> Aim of the exercise: Look below for the line containing "Trust Network,O=Symantec Corporation,C=US"; write out that line and each one after it to the end, exactly, and nothing else.

> Recorded information:

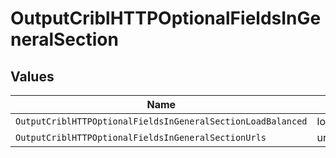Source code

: # OutputCriblHTTPOptionalFieldsInGeneralSection


## Values

| Name                                                        | Value                                                       |
| ----------------------------------------------------------- | ----------------------------------------------------------- |
| `OutputCriblHTTPOptionalFieldsInGeneralSectionLoadBalanced` | loadBalanced                                                |
| `OutputCriblHTTPOptionalFieldsInGeneralSectionUrls`         | urls                                                        |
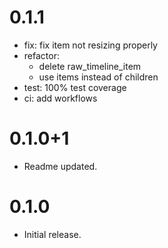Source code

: # 0.1.1
* fix: fix item not resizing properly
* refactor: 
  * delete raw_timeline_item
  * use items instead of children
* test: 100% test coverage
* ci: add workflows
  

# 0.1.0+1

* Readme updated.

# 0.1.0

* Initial release.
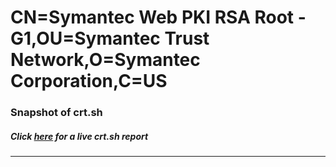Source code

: # CN=Symantec Web PKI RSA Root - G1,OU=Symantec Trust Network,O=Symantec Corporation,C=US
### Snapshot of crt.sh
##### Click [here](https://crt.sh/?q=Serial_056B9C903E1D3C76585B94E106C97E69) for a live crt.sh report

---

> Result of this exercise:
: # CN=Symantec Web PKI RSA Root - G1,OU=Symantec Trust Network,O=Symantec Corporation,C=US
### Snapshot of crt.sh
##### Click [here](https://crt.sh/?q=Serial_056B9C903E1D3C76585B94E106C97E69) for a live crt.sh report

---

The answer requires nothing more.